Pues el Señor en Su Palabra también nos lanza esta misma frase (Salmos 37:7), pero no invitándonos sino ordenándonos que paremos de quejarnos. La queja en si, no es mala si se entiende desde una de sus acepciones como "Expresar con la voz el dolor o pena que se siente", siempre y cuando lo hagamos a solas y rendidos ante los pies del Señor, quien debe ser el único receptor de nuestras cuitas y quien a la postre nos brindará el tan anhelado descanso (Mateo 11:28).
A lo largo del relato bíblico vemos como la mayoría de sus coprotagonistas (pues el único protagonista es Dios), se vieron enfrentados a momentos de angustia y dolor, elevando suplicantes su queja a los oídos del Señor y esperando postrados ante Él, alivio y descanso.
Se quejó Moisés al creer que Dios lo iba a dejar solo en su comisión, así mismo lo hizo la suegra de Rut (Nohemí) en medio de su reciente condición de viuda y desposeída, lo hizo José durante su cautiverio en la casa de Potifar y en medio de sus desventuras, así como aquella viuda que quedó con la deuda de su difunto esposo, varios hijos y sin medios para sostenerse, y así muchos otros.

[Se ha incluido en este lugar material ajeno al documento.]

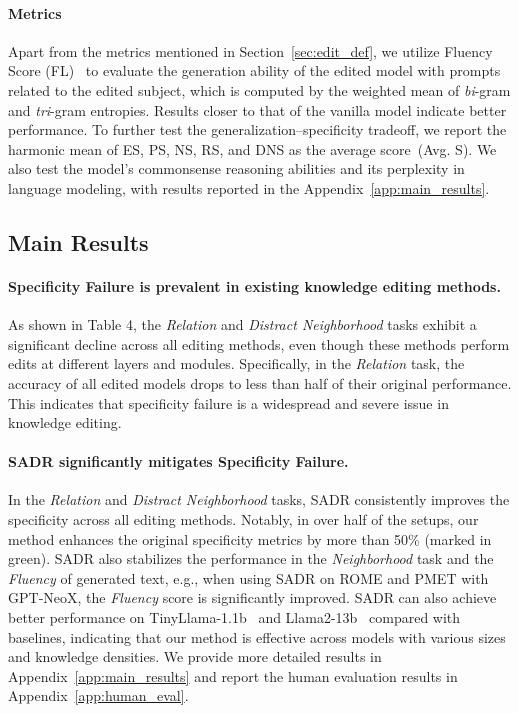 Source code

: \paragraph{Metrics} Apart from the metrics mentioned in Section~\ref{sec:edit_def}, we utilize Fluency Score (FL)~\citep{rome} to evaluate the generation ability of the edited model with prompts related to the edited subject, which is computed by the weighted mean of \textit{bi}-gram and \textit{tri}-gram entropies.
Results closer to that of the vanilla model indicate better performance.
To further test the generalization–specificity tradeoff, we report the harmonic mean of ES, PS, NS, RS, and DNS as the average score~(Avg. S).
We also test the model's commonsense reasoning abilities and its perplexity in language modeling, with results reported in the Appendix~\ref{app:main_results}.



\subsection{Main Results}
\label{sec:main_results}


\paragraph{Specificity Failure is prevalent in existing knowledge editing methods.}  As shown in Table 4, the \textit{Relation} and \textit{Distract Neighborhood} tasks exhibit a significant decline across all editing methods, even though these methods perform edits at different layers and modules. Specifically, in the \textit{Relation} task, the accuracy of all edited models drops to less than half of their original performance. This indicates that specificity failure is a widespread and severe issue in knowledge editing.

\paragraph{SADR significantly mitigates Specificity Failure.} In the \textit{Relation} and \textit{Distract Neighborhood} tasks, SADR consistently improves the specificity across all editing methods. 
Notably, in over half of the setups, our method enhances the original specificity metrics by more than 50\% (marked in green). 
SADR also stabilizes the performance in the \textit{Neighborhood} task and the \textit{Fluency} of generated text, e.g., when using SADR on ROME and PMET with GPT-NeoX, the \textit{Fluency} score is significantly improved.
SADR can also achieve better performance on TinyLlama-1.1b~\citep{zhang2024tinyllama} and Llama2-13b~\citep{touvron2023llama} compared with baselines, indicating that our method is effective across models with various sizes and knowledge densities.
We provide more detailed results in Appendix~\ref{app:main_results} and report the human evaluation results in Appendix~\ref{app:human_eval}.

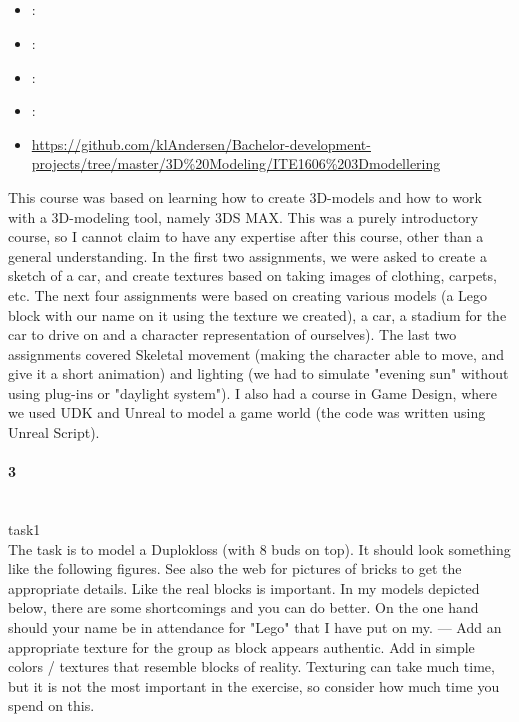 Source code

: \subsection[3D Modelling]{}
\label{sec:ite1606_3d_modelling}
\begin{itemize} 
	\item {}: 
	\item {}: 
	\item {}: 
	\item {}: 
	\item {} \url{https://github.com/klAndersen/Bachelor-development-projects/tree/master/3D%20Modeling/ITE1606%203Dmodellering}
\end{itemize} 
This course was based on learning how to create 3D-models and how to work with a 3D-modeling tool, namely 3DS MAX. 
This was a purely introductory course, so I cannot claim to have any expertise after this course, other than a general understanding.
\vspace{0.5em}\newline
In the first two assignments, we were asked to create a sketch of a car, and create textures based on taking images of clothing, carpets, etc. 
The next four assignments were based on creating various models (a Lego block with our name on it using the texture we created), a car, 
a stadium for the car to drive on and a character representation of ourselves).
\vspace{0.5em}\newline
The last two assignments covered Skeletal movement (making the character able to move, and give it a short animation) and lighting 
(we had to simulate "evening sun" without using plug-ins or "daylight system").
\vspace{0.5em}\newline
I also had a course in Game Design, where we used UDK and Unreal to model a game world (the code was written using Unreal Script).

\paragraph{ 3} ~\\
task1 \\
The task is to model a Duplokloss (with 8 buds on top). 
It should look something like the following figures. 
See also the web for pictures of bricks to get the appropriate details. 
Like the real blocks is important. In my models depicted below, there are some shortcomings and you can do better. 
On the one hand should your name be in attendance for "Lego" that I have put on my.
---
Add an appropriate texture for the group as block appears authentic. 
Add in simple colors / textures that resemble blocks of reality. 
Texturing can take much time, but it is not the most important in the exercise, so consider how much time you spend on this.

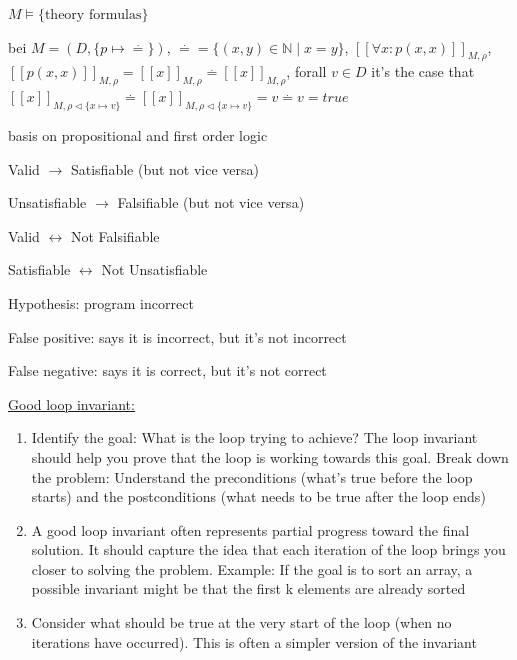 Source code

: \documentclass[landscape, a4paper]{article}
\begin{document}
\begin{minipage}[t]{0.2\linewidth}
\begin{betterlist}
		\item $M \models \{\text{theory formulas}\}$
		\item bei $M = (D,\{p \mapsto \overset{.}{=}\})$, $\overset{.}{=} {=} \{(x, y)\in \mathbb{N} \mid x = y\}$, $[[\forall x: p(x, x)]]_{M, \rho}$, $[[p(x, x)]]_{M, \rho} = [[x]]_{M, \rho} \overset{.}{=} [[x]]_{M, \rho}$, forall $v\in D$ it's the case that $[[x]]_{M, \rho\triangleleft\{x \mapsto v\}} \overset{.}{=} [[x]]_{M, \rho\triangleleft\{x \mapsto v\}} = v \overset{.}{=} v = true$
		\item basis on propositional and first order logic
		\begin{betterlist}
			\item Valid $\rightarrow$ Satisfiable (but not vice versa)
			\item Unsatisfiable $\rightarrow$ Falsifiable (but not vice versa)
			\item Valid $\leftrightarrow$ Not Falsifiable
			\item Satisfiable $\leftrightarrow$ Not Unsatisfiable
		\end{betterlist}
		\item \alert{Hypothesis:} program incorrect
		\begin{betterlist}
			\item \alert{False positive:} says it is incorrect, but it's not incorrect
			\item \alert{False negative:} says it is correct, but it's not correct
		\end{betterlist}
		\item \underline{Good loop invariant:}
		\begin{enumerate}
			\item Identify the goal: What is the loop trying to achieve? The loop invariant should help you prove that the loop is working towards this goal.
			Break down the problem: Understand the preconditions (what’s true before the loop starts) and the postconditions (what needs to be true after the loop ends)
			\item A good loop invariant often represents partial progress toward the final solution. It should capture the idea that each iteration of the loop brings you closer to solving the problem. Example: If the goal is to sort an array, a possible invariant might be that the first k elements are already sorted
			\item Consider what should be true at the very start of the loop (when no iterations have occurred). This is often a simpler version of the invariant

\end{enumerate}
\end{betterlist}
\end{minipage}
\end{document}
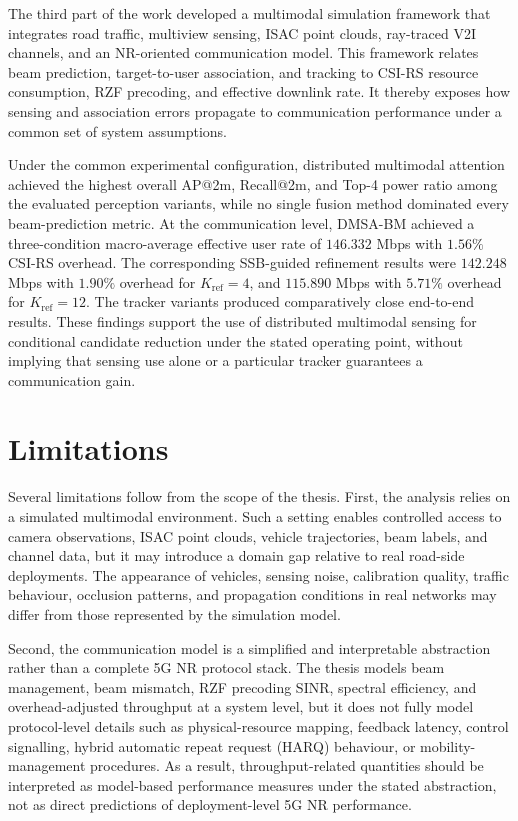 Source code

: The third part of the work developed a multimodal simulation framework that
integrates road traffic, multiview sensing, ISAC point clouds, ray-traced V2I
channels, and an NR-oriented communication model. This framework relates beam
prediction, target-to-user association, and tracking to CSI-RS resource
consumption, RZF precoding, and effective downlink rate. It thereby exposes how
sensing and association errors propagate to communication performance under a
common set of system assumptions.

Under the common experimental configuration, distributed multimodal attention
achieved the highest overall AP@2m, Recall@2m, and Top-4 power ratio among the
evaluated perception variants, while no single fusion method dominated every
beam-prediction metric. At the communication level, DMSA-BM achieved a
three-condition macro-average effective user rate of \(146.332\) Mbps with
\(1.56\%\) CSI-RS overhead. The corresponding SSB-guided refinement results
were \(142.248\) Mbps with \(1.90\%\) overhead for
\(K_{\mathrm{ref}}=4\), and \(115.890\) Mbps with \(5.71\%\) overhead for
\(K_{\mathrm{ref}}=12\). The tracker variants produced comparatively close
end-to-end results. These findings support the use of distributed multimodal
sensing for conditional candidate reduction under the stated operating point,
without implying that sensing use alone or a particular tracker guarantees a
communication gain.

\section{Limitations}
\label{sec:conclusion-limitations}

Several limitations follow from the scope of the thesis. First, the analysis
relies on a simulated multimodal environment. Such a setting enables controlled
access to camera observations, ISAC point clouds, vehicle trajectories, beam labels, and
channel data, but it may introduce a domain gap relative to real road-side
deployments. The appearance of vehicles, sensing noise, calibration quality,
traffic behaviour, occlusion patterns, and propagation conditions in real
networks may differ from those represented by the simulation model.

Second, the communication model is a simplified and interpretable
abstraction rather than a complete 5G NR protocol stack. The thesis models
beam management, beam mismatch, RZF precoding SINR, spectral efficiency, and
overhead-adjusted throughput at a system level, but it does not fully model
protocol-level details such as physical-resource mapping, feedback latency,
control signalling, hybrid automatic repeat request (HARQ) behaviour, or
mobility-management procedures. As a
result, throughput-related quantities should be interpreted as
model-based performance measures under the stated abstraction, not as direct
predictions of deployment-level 5G NR performance.

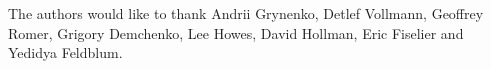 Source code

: 
The authors would like to thank Andrii Grynenko, Detlef Vollmann, Geoffrey Romer,
Grigory Demchenko, Lee Howes, David Hollman, Eric Fiselier and Yedidya Feldblum.
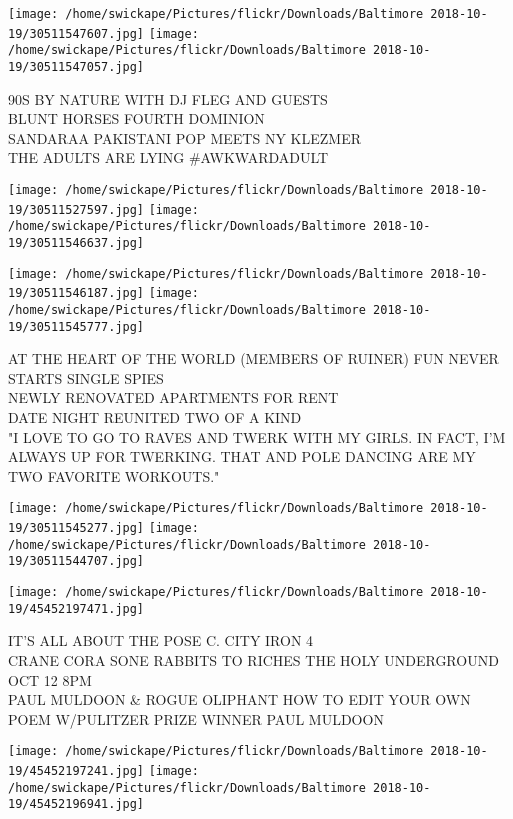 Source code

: \documentclass[10pt,letterpaper]{article}
\begin{document}
\texttt{[image: /home/swickape/Pictures/flickr/Downloads/Baltimore 2018-10-19/30511547607.jpg]}
\texttt{[image: /home/swickape/Pictures/flickr/Downloads/Baltimore 2018-10-19/30511547057.jpg]}

90S BY NATURE WITH DJ FLEG AND GUESTS\\
BLUNT HORSES FOURTH DOMINION\\
SANDARAA PAKISTANI POP MEETS NY KLEZMER\\
THE ADULTS ARE LYING \#AWKWARDADULT\\
\pagebreak

\texttt{[image: /home/swickape/Pictures/flickr/Downloads/Baltimore 2018-10-19/30511527597.jpg]}
\texttt{[image: /home/swickape/Pictures/flickr/Downloads/Baltimore 2018-10-19/30511546637.jpg]}

\texttt{[image: /home/swickape/Pictures/flickr/Downloads/Baltimore 2018-10-19/30511546187.jpg]}
\texttt{[image: /home/swickape/Pictures/flickr/Downloads/Baltimore 2018-10-19/30511545777.jpg]}

AT THE HEART OF THE WORLD (MEMBERS OF RUINER) FUN NEVER STARTS SINGLE SPIES\\
NEWLY RENOVATED APARTMENTS FOR RENT\\
DATE NIGHT REUNITED TWO OF A KIND\\
"I LOVE TO GO TO RAVES AND TWERK WITH MY GIRLS.  IN FACT, I'M ALWAYS UP FOR TWERKING.  THAT AND POLE DANCING ARE MY TWO FAVORITE WORKOUTS."\\
\pagebreak

\texttt{[image: /home/swickape/Pictures/flickr/Downloads/Baltimore 2018-10-19/30511545277.jpg]}
\texttt{[image: /home/swickape/Pictures/flickr/Downloads/Baltimore 2018-10-19/30511544707.jpg]}

\vspace{0.25in}
\texttt{[image: /home/swickape/Pictures/flickr/Downloads/Baltimore 2018-10-19/45452197471.jpg]}

IT'S ALL ABOUT THE POSE C. CITY IRON 4\\
CRANE CORA SONE RABBITS TO RICHES THE HOLY UNDERGROUND OCT 12 8PM\\
PAUL MULDOON \& ROGUE OLIPHANT HOW TO EDIT YOUR OWN POEM W/PULITZER PRIZE WINNER PAUL MULDOON\\
\pagebreak

\texttt{[image: /home/swickape/Pictures/flickr/Downloads/Baltimore 2018-10-19/45452197241.jpg]}
\texttt{[image: /home/swickape/Pictures/flickr/Downloads/Baltimore 2018-10-19/45452196941.jpg]}
\end{document}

Pero el común denominador de estas quejas fue que todos las trasmitieron puestos de hinojos (rodillas) ante el Señor y con el corazón contrito y humillado, esperando con certeza y convicción (Hebreos 11:1) de Él la victoria.
En nuestro caso las quejas son distintas, pues lo que hacemos es que a través de ellas manifestamos el resentimiento o disconformidad que tenemos hacia otra persona o de alguna situación, o nos lamentamos por nuestra actual condición, porque no somos, no hacemos o no tenemos lo que esperábamos, no refrenamos nuestra lengua conduciéndonos a la desdicha y convirtiéndose en el azote con que flagelamos nuestra existencia.
Y como si bastara poco, lazamos este tipo de quejas a diestra y siniestra, en público, como esperando (consciente o inconscientemente) el pesar y la consideración de nuestros semejantes. No doblamos las rodillas. No nos rendimos a los pies de Cristo, y si lo hacemos, lo hacemos en pos de reclamo, sin humildad, creyendo merecerlo todo, pidiendo (a veces exigiendo) la restauración de nuestros derechos, aquellos que creemos, nos hemos ganado.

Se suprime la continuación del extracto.